### What is expected
Every line below that includes the word "détails" needs to be copied.

= = = = = = =

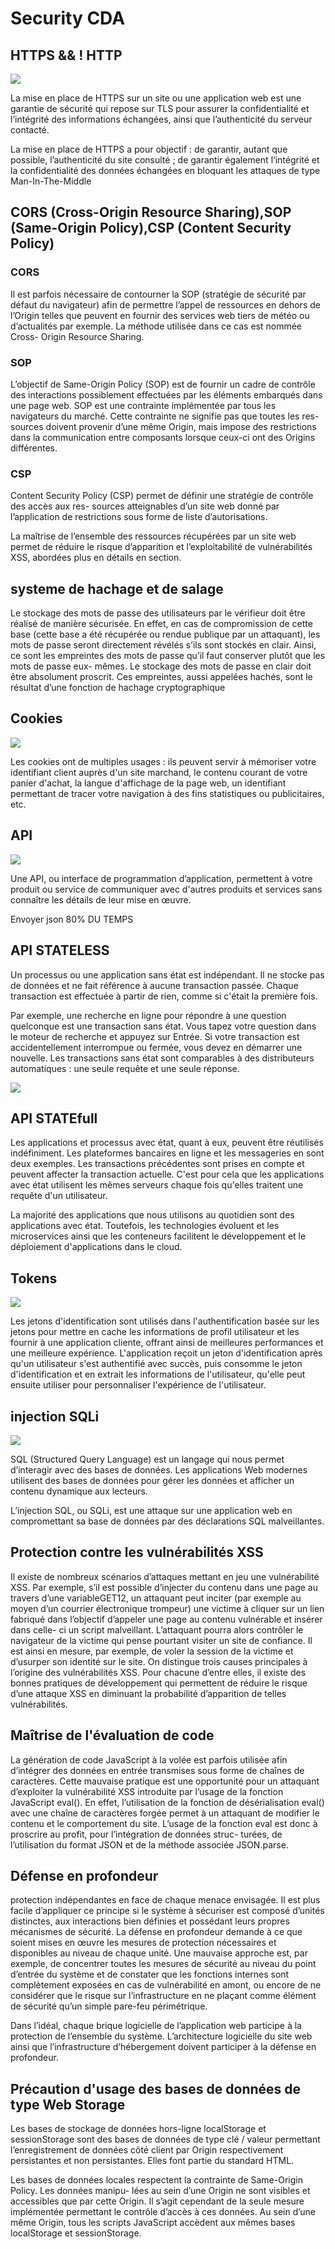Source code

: # Security CDA 

## HTTPS && ! HTTP

![](img/https.png)

La mise en place de HTTPS sur un site ou une application web est une garantie de sécurité qui repose sur TLS pour assurer la confidentialité et l’intégrité des informations échangées, ainsi que l’authenticité du serveur contacté.

La mise en place de HTTPS a pour objectif :
 de garantir, autant que possible, l’authenticité du site consulté ;
 de garantir également l’intégrité et la confidentialité des données échangées en bloquant les attaques de type Man-In-The-Middle



 ## CORS (Cross-Origin Resource Sharing),SOP (Same-Origin Policy),CSP (Content Security Policy)

### CORS

Il est parfois nécessaire de contourner la SOP (stratégie de sécurité par défaut du navigateur) afin de permettre l’appel de ressources en dehors de l’Origin telles que peuvent en fournir des services web tiers de météo ou d’actualités par exemple. La méthode utilisée dans ce cas est nommée Cross- Origin Resource Sharing. 

### SOP

L’objectif de Same-Origin Policy (SOP) est de fournir un cadre de contrôle des interactions possiblement effectuées par les éléments embarqués dans une page web. SOP est une contrainte implémentée par tous les navigateurs du marché. Cette contrainte ne signifie pas que toutes les res- sources doivent provenir d’une même Origin, mais impose des restrictions dans la communication entre composants lorsque ceux-ci ont des Origins différentes.

### CSP

Content Security Policy (CSP) permet de définir une stratégie de contrôle des accès aux res- sources atteignables d’un site web donné par l’application de restrictions sous forme de liste d’autorisations.

La maîtrise de l’ensemble des ressources récupérées par un site web permet de réduire le risque d’apparition et l’exploitabilité de vulnérabilités XSS, abordées plus en détails en section.

## systeme de hachage et de salage

Le stockage des mots de passe des utilisateurs par le vérifieur doit être réalisé de manière sécurisée. En effet, en cas de compromission de cette base (cette base a été récupérée ou rendue publique par un attaquant), les mots de passe seront directement révélés s’ils sont stockés en clair. Ainsi, ce sont les empreintes des mots de passe qu’il faut conserver plutôt que les mots de passe eux- mêmes. Le stockage des mots de passe en clair doit être absolument proscrit. Ces empreintes, aussi appelées hachés, sont le résultat d’une fonction de hachage cryptographique 

## Cookies

![](img/cookies.jpeg)

Les cookies ont de multiples usages : ils peuvent servir à mémoriser votre identifiant client auprès d'un site marchand, le contenu courant de votre panier d'achat, la langue d'affichage de la page web, un identifiant permettant de tracer votre navigation à des fins statistiques ou publicitaires, etc.

## API

![](img/API.png)

Une API, ou interface de programmation d’application, permettent à votre produit ou service de communiquer avec d'autres produits et services sans connaître les détails de leur mise en œuvre.

Envoyer json 80% DU TEMPS

## API STATELESS

Un processus ou une application sans état est indépendant. Il ne stocke pas de données et ne fait référence à aucune transaction passée. Chaque transaction est effectuée à partir de rien, comme si c'était la première fois. 

Par exemple, une recherche en ligne pour répondre à une question quelconque est une transaction sans état. Vous tapez votre question dans le moteur de recherche et appuyez sur Entrée. Si votre transaction est accidentellement interrompue ou fermée, vous devez en démarrer une nouvelle. Les transactions sans état sont comparables à des distributeurs automatiques : une seule requête et une seule réponse. 

![](img/state.png)

## API STATEfull

Les applications et processus avec état, quant à eux, peuvent être réutilisés indéfiniment. Les plateformes bancaires en ligne et les messageries en sont deux exemples. Les transactions précédentes sont prises en compte et peuvent affecter la transaction actuelle. C'est pour cela que les applications avec état utilisent les mêmes serveurs chaque fois qu'elles traitent une requête d'un utilisateur. 

La majorité des applications que nous utilisons au quotidien sont des applications avec état. Toutefois, les technologies évoluent et les microservices ainsi que les conteneurs facilitent le développement et le déploiement d'applications dans le cloud. 

## Tokens

![](img/tok.jpeg)

Les jetons d'identification sont utilisés dans l'authentification basée sur les jetons pour mettre en cache les informations de profil utilisateur et les fournir à une application cliente, offrant ainsi de meilleures performances et une meilleure expérience. L'application reçoit un jeton d'identification après qu'un utilisateur s'est authentifié avec succès, puis consomme le jeton d'identification et en extrait les informations de l'utilisateur, qu'elle peut ensuite utiliser pour personnaliser l'expérience de l'utilisateur. 

## injection SQLi

![](img/SQL.jpeg)

SQL (Structured Query Language) est un langage qui nous permet d’interagir avec des bases de données. Les applications Web modernes utilisent des bases de données pour gérer les données et afficher un contenu dynamique aux lecteurs.

L’injection SQL, ou SQLi, est une attaque sur une application web en compromettant sa base de données par des déclarations SQL malveillantes.

## Protection contre les vulnérabilités XSS

Il existe de nombreux scénarios d’attaques mettant en jeu une vulnérabilité XSS. Par exemple, s’il est possible d’injecter du contenu dans une page au travers d’une variableGET12, un attaquant peut inciter (par exemple au moyen d’un courrier électronique trompeur) une victime à cliquer sur un lien fabriqué dans l’objectif d’appeler une page au contenu vulnérable et insérer dans celle- ci un script malveillant. L’attaquant pourra alors contrôler le navigateur de la victime qui pense pourtant visiter un site de confiance. Il est ainsi en mesure, par exemple, de voler la session de la victime et d’usurper son identité sur le site.
On distingue trois causes principales à l’origine des vulnérabilités XSS. Pour chacune d’entre elles, il existe des bonnes pratiques de développement qui permettent de réduire le risque d’une attaque XSS en diminuant la probabilité d’apparition de telles vulnérabilités.

## Maîtrise de l'évaluation de code

La génération de code JavaScript à la volée est parfois utilisée afin d’intégrer des données en entrée transmises sous forme de chaînes de caractères. Cette mauvaise pratique est une opportunité pour un attaquant d’exploiter la vulnérabilité XSS introduite par l’usage de la fonction JavaScript eval(). En effet, l’utilisation de la fonction de désérialisation eval() avec une chaîne de caractères forgée permet à un attaquant de modifier le contenu et le comportement du site.
L’usage de la fonction eval est donc à proscrire au profit, pour l’intégration de données struc- turées, de l’utilisation du format JSON et de la méthode associée JSON.parse.

## Défense en profondeur

protection indépendantes en face de chaque menace envisagée.
Il est plus facile d’appliquer ce principe si le système à sécuriser est composé d’unités distinctes, aux interactions bien définies et possédant leurs propres mécanismes de sécurité. La défense en profondeur demande à ce que soient mises en œuvre les mesures de protection nécessaires et disponibles au niveau de chaque unité. Une mauvaise approche est, par exemple, de concentrer toutes les mesures de sécurité au niveau du point d’entrée du système et de constater que les fonctions internes sont complètement exposées en cas de vulnérabilité en amont, ou encore de ne considérer que le risque sur l’infrastructure en ne plaçant comme élément de sécurité qu’un simple pare-feu périmétrique.

Dans l’idéal, chaque brique logicielle de l’application web participe à la protection de l’ensemble du système. L’architecture logicielle du site web ainsi que l’infrastructure d’hébergement doivent participer à la défense en profondeur.

## Précaution d'usage des bases de données de type Web Storage

Les bases de stockage de données hors-ligne localStorage et sessionStorage sont des bases de données de type clé / valeur permettant l’enregistrement de données côté client par Origin respectivement persistantes et non persistantes. Elles font partie du standard HTML.

Les bases de données locales respectent la contrainte de Same-Origin Policy. Les données manipu- lées au sein d’une Origin ne sont visibles et accessibles que par cette Origin. Il s’agit cependant de la seule mesure implémentée permettant le contrôle d’accès à ces données. Au sein d’une même Origin, tous les scripts JavaScript accèdent aux mêmes bases localStorage et sessionStorage.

= = = = = = =

### Task answer
La maîtrise de l’ensemble des ressources récupérées par un site web permet de réduire le risque d’apparition et l’exploitabilité de vulnérabilités XSS, abordées plus en détails en section.
Une API, ou interface de programmation d’application, permettent à votre produit ou service de communiquer avec d'autres produits et services sans connaître les détails de leur mise en œuvre.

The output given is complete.